Missing information—how many people have rolled the die how many times before participating in the market? If you don’t expect that there’s private information that the market can make public, you shouldn’t expect it to indicate truth.
Also missing—what are the actual contracts? Is this a wager on the next roll of the die? Meaning 50% is paying 1:1, 10% paying 9:1 ($100 bet on 3 pays $100, $100 bet on 6 pays $900 if it wins)?
In that case, if the market is one person who saw one roll, I bet 5 contracts on 6, and one on each of 1,2,4,5. If the market is hundreds of people, even if they’ve each only seen it once (independently; hundreds of rolls with one observer each, not 100s of observers of one roll), then the market has likely already worked out the correct odds, so my observation doesn’t add much.

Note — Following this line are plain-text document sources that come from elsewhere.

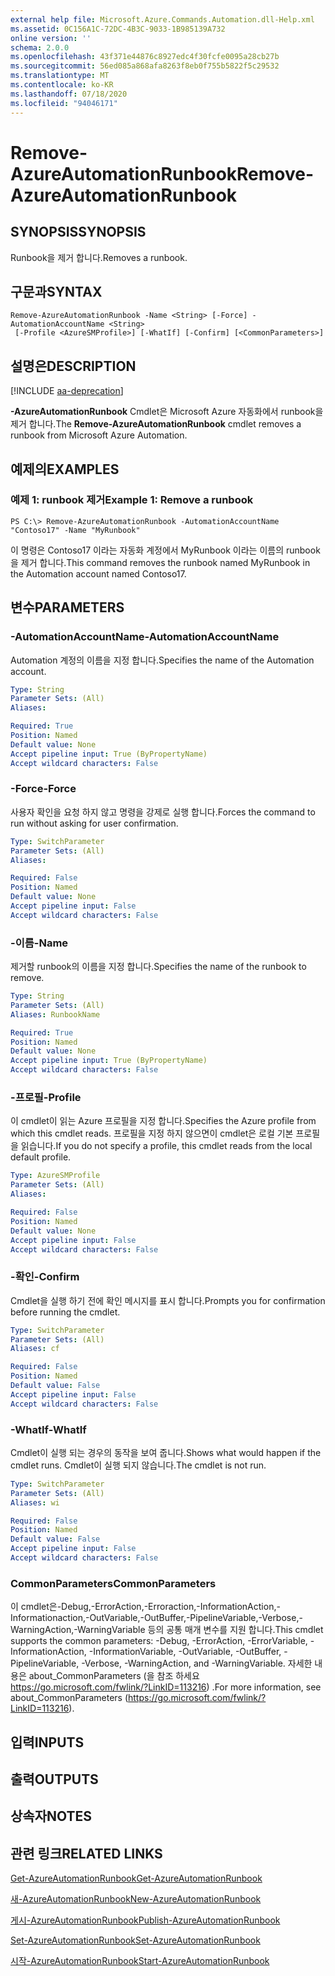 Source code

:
 ```yaml
---
external help file: Microsoft.Azure.Commands.Automation.dll-Help.xml
ms.assetid: 0C156A1C-72DC-4B3C-9033-1B985139A732
online version: ''
schema: 2.0.0
ms.openlocfilehash: 43f371e44876c8927edc4f30fcfe0095a28cb27b
ms.sourcegitcommit: 56ed085a868afa8263f8eb0f755b5822f5c29532
ms.translationtype: MT
ms.contentlocale: ko-KR
ms.lasthandoff: 07/18/2020
ms.locfileid: "94046171"
---
```

# <span data-ttu-id="c590c-101">Remove-AzureAutomationRunbook</span><span class="sxs-lookup"><span data-stu-id="c590c-101">Remove-AzureAutomationRunbook</span></span>

## <span data-ttu-id="c590c-102">SYNOPSIS</span><span class="sxs-lookup"><span data-stu-id="c590c-102">SYNOPSIS</span></span>

<span data-ttu-id="c590c-103">Runbook을 제거 합니다.</span><span class="sxs-lookup"><span data-stu-id="c590c-103">Removes a runbook.</span></span>

## <span data-ttu-id="c590c-104">구문과</span><span class="sxs-lookup"><span data-stu-id="c590c-104">SYNTAX</span></span>

```
Remove-AzureAutomationRunbook -Name <String> [-Force] -AutomationAccountName <String>
 [-Profile <AzureSMProfile>] [-WhatIf] [-Confirm] [<CommonParameters>]
```

## <span data-ttu-id="c590c-105">설명은</span><span class="sxs-lookup"><span data-stu-id="c590c-105">DESCRIPTION</span></span>

[!INCLUDE [aa-deprecation](../include/aa-deprecation.md)]

<span data-ttu-id="c590c-106">**-AzureAutomationRunbook** Cmdlet은 Microsoft Azure 자동화에서 runbook을 제거 합니다.</span><span class="sxs-lookup"><span data-stu-id="c590c-106">The **Remove-AzureAutomationRunbook** cmdlet removes a runbook from Microsoft Azure Automation.</span></span>

## <span data-ttu-id="c590c-107">예제의</span><span class="sxs-lookup"><span data-stu-id="c590c-107">EXAMPLES</span></span>

### <span data-ttu-id="c590c-108">예제 1: runbook 제거</span><span class="sxs-lookup"><span data-stu-id="c590c-108">Example 1: Remove a runbook</span></span>
```
PS C:\> Remove-AzureAutomationRunbook -AutomationAccountName "Contoso17" -Name "MyRunbook"
```

<span data-ttu-id="c590c-109">이 명령은 Contoso17 이라는 자동화 계정에서 MyRunbook 이라는 이름의 runbook을 제거 합니다.</span><span class="sxs-lookup"><span data-stu-id="c590c-109">This command removes the runbook named MyRunbook in the Automation account named Contoso17.</span></span>

## <span data-ttu-id="c590c-110">변수</span><span class="sxs-lookup"><span data-stu-id="c590c-110">PARAMETERS</span></span>

### <span data-ttu-id="c590c-111">-AutomationAccountName</span><span class="sxs-lookup"><span data-stu-id="c590c-111">-AutomationAccountName</span></span>
<span data-ttu-id="c590c-112">Automation 계정의 이름을 지정 합니다.</span><span class="sxs-lookup"><span data-stu-id="c590c-112">Specifies the name of the Automation account.</span></span>

```yaml
Type: String
Parameter Sets: (All)
Aliases: 

Required: True
Position: Named
Default value: None
Accept pipeline input: True (ByPropertyName)
Accept wildcard characters: False
```

### <span data-ttu-id="c590c-113">-Force</span><span class="sxs-lookup"><span data-stu-id="c590c-113">-Force</span></span>
<span data-ttu-id="c590c-114">사용자 확인을 요청 하지 않고 명령을 강제로 실행 합니다.</span><span class="sxs-lookup"><span data-stu-id="c590c-114">Forces the command to run without asking for user confirmation.</span></span>

```yaml
Type: SwitchParameter
Parameter Sets: (All)
Aliases: 

Required: False
Position: Named
Default value: None
Accept pipeline input: False
Accept wildcard characters: False
```

### <span data-ttu-id="c590c-115">-이름</span><span class="sxs-lookup"><span data-stu-id="c590c-115">-Name</span></span>
<span data-ttu-id="c590c-116">제거할 runbook의 이름을 지정 합니다.</span><span class="sxs-lookup"><span data-stu-id="c590c-116">Specifies the name of the runbook to remove.</span></span>

```yaml
Type: String
Parameter Sets: (All)
Aliases: RunbookName

Required: True
Position: Named
Default value: None
Accept pipeline input: True (ByPropertyName)
Accept wildcard characters: False
```

### <span data-ttu-id="c590c-117">-프로필</span><span class="sxs-lookup"><span data-stu-id="c590c-117">-Profile</span></span>
<span data-ttu-id="c590c-118">이 cmdlet이 읽는 Azure 프로필을 지정 합니다.</span><span class="sxs-lookup"><span data-stu-id="c590c-118">Specifies the Azure profile from which this cmdlet reads.</span></span>
<span data-ttu-id="c590c-119">프로필을 지정 하지 않으면이 cmdlet은 로컬 기본 프로필을 읽습니다.</span><span class="sxs-lookup"><span data-stu-id="c590c-119">If you do not specify a profile, this cmdlet reads from the local default profile.</span></span>

```yaml
Type: AzureSMProfile
Parameter Sets: (All)
Aliases: 

Required: False
Position: Named
Default value: None
Accept pipeline input: False
Accept wildcard characters: False
```

### <span data-ttu-id="c590c-120">-확인</span><span class="sxs-lookup"><span data-stu-id="c590c-120">-Confirm</span></span>
<span data-ttu-id="c590c-121">Cmdlet을 실행 하기 전에 확인 메시지를 표시 합니다.</span><span class="sxs-lookup"><span data-stu-id="c590c-121">Prompts you for confirmation before running the cmdlet.</span></span>

```yaml
Type: SwitchParameter
Parameter Sets: (All)
Aliases: cf

Required: False
Position: Named
Default value: False
Accept pipeline input: False
Accept wildcard characters: False
```

### <span data-ttu-id="c590c-122">-WhatIf</span><span class="sxs-lookup"><span data-stu-id="c590c-122">-WhatIf</span></span>
<span data-ttu-id="c590c-123">Cmdlet이 실행 되는 경우의 동작을 보여 줍니다.</span><span class="sxs-lookup"><span data-stu-id="c590c-123">Shows what would happen if the cmdlet runs.</span></span>
<span data-ttu-id="c590c-124">Cmdlet이 실행 되지 않습니다.</span><span class="sxs-lookup"><span data-stu-id="c590c-124">The cmdlet is not run.</span></span>

```yaml
Type: SwitchParameter
Parameter Sets: (All)
Aliases: wi

Required: False
Position: Named
Default value: False
Accept pipeline input: False
Accept wildcard characters: False
```

### <span data-ttu-id="c590c-125">CommonParameters</span><span class="sxs-lookup"><span data-stu-id="c590c-125">CommonParameters</span></span>
<span data-ttu-id="c590c-126">이 cmdlet은-Debug,-ErrorAction,-Erroraction,-InformationAction,-Informationaction,-OutVariable,-OutBuffer,-PipelineVariable,-Verbose,-WarningAction,-WarningVariable 등의 공통 매개 변수를 지원 합니다.</span><span class="sxs-lookup"><span data-stu-id="c590c-126">This cmdlet supports the common parameters: -Debug, -ErrorAction, -ErrorVariable, -InformationAction, -InformationVariable, -OutVariable, -OutBuffer, -PipelineVariable, -Verbose, -WarningAction, and -WarningVariable.</span></span> <span data-ttu-id="c590c-127">자세한 내용은 about_CommonParameters (을 참조 하세요 https://go.microsoft.com/fwlink/?LinkID=113216) .</span><span class="sxs-lookup"><span data-stu-id="c590c-127">For more information, see about_CommonParameters (https://go.microsoft.com/fwlink/?LinkID=113216).</span></span>

## <span data-ttu-id="c590c-128">입력</span><span class="sxs-lookup"><span data-stu-id="c590c-128">INPUTS</span></span>

## <span data-ttu-id="c590c-129">출력</span><span class="sxs-lookup"><span data-stu-id="c590c-129">OUTPUTS</span></span>

## <span data-ttu-id="c590c-130">상속자</span><span class="sxs-lookup"><span data-stu-id="c590c-130">NOTES</span></span>

## <span data-ttu-id="c590c-131">관련 링크</span><span class="sxs-lookup"><span data-stu-id="c590c-131">RELATED LINKS</span></span>

[<span data-ttu-id="c590c-132">Get-AzureAutomationRunbook</span><span class="sxs-lookup"><span data-stu-id="c590c-132">Get-AzureAutomationRunbook</span></span>](./Get-AzureAutomationRunbook.md)

[<span data-ttu-id="c590c-133">새-AzureAutomationRunbook</span><span class="sxs-lookup"><span data-stu-id="c590c-133">New-AzureAutomationRunbook</span></span>](./New-AzureAutomationRunbook.md)

[<span data-ttu-id="c590c-134">게시-AzureAutomationRunbook</span><span class="sxs-lookup"><span data-stu-id="c590c-134">Publish-AzureAutomationRunbook</span></span>](./Publish-AzureAutomationRunbook.md)

[<span data-ttu-id="c590c-135">Set-AzureAutomationRunbook</span><span class="sxs-lookup"><span data-stu-id="c590c-135">Set-AzureAutomationRunbook</span></span>](./Set-AzureAutomationRunbook.md)

[<span data-ttu-id="c590c-136">시작-AzureAutomationRunbook</span><span class="sxs-lookup"><span data-stu-id="c590c-136">Start-AzureAutomationRunbook</span></span>](./Start-AzureAutomationRunbook.md)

Note: if the market is hundreds of people, and it’s a market on which face comes up 50% of the time (not on which face will come up on a specific roll), and it only gets 50% odds on that being a particular number, then something unusual is happening. An efficient market under these circumstances should be very confident.
(I haven’t done any explicit calculations, but I’m reasonably confident.)
Missing information—how many people have rolled the die how many times before participating in the market? If you don’t expect that there’s private information that the market can make public, you shouldn’t expect it to indicate truth.
Also missing—what are the actual contracts? Is this a wager on the next roll of the die? Meaning 50% is paying 1:1, 10% paying 9:1 ($100 bet on 3 pays $100, $100 bet on 6 pays $900 if it wins)?
In that case, if the market is one person who saw one roll, I bet 5 contracts on 6, and one on each of 1,2,4,5. If the market is hundreds of people, even if they’ve each only seen it once (independently; hundreds of rolls with one observer each, not 100s of observers of one roll), then the market has likely already worked out the correct odds, so my observation doesn’t add much.
Note: if the market is hundreds of people, and it’s a market on which face comes up 50% of the time (not on which face will come up on a specific roll), and it only gets 50% odds on that being a particular number, then something unusual is happening. An efficient market under these circumstances should be very confident.
(I haven’t done any explicit calculations, but I’m reasonably confident.)
Unless only one roll of the die was seen by the hundreds of people, and it came up “3”.
Ah, sure. It would have been better of me to say “if the market has collectively observed hundreds of rolls”.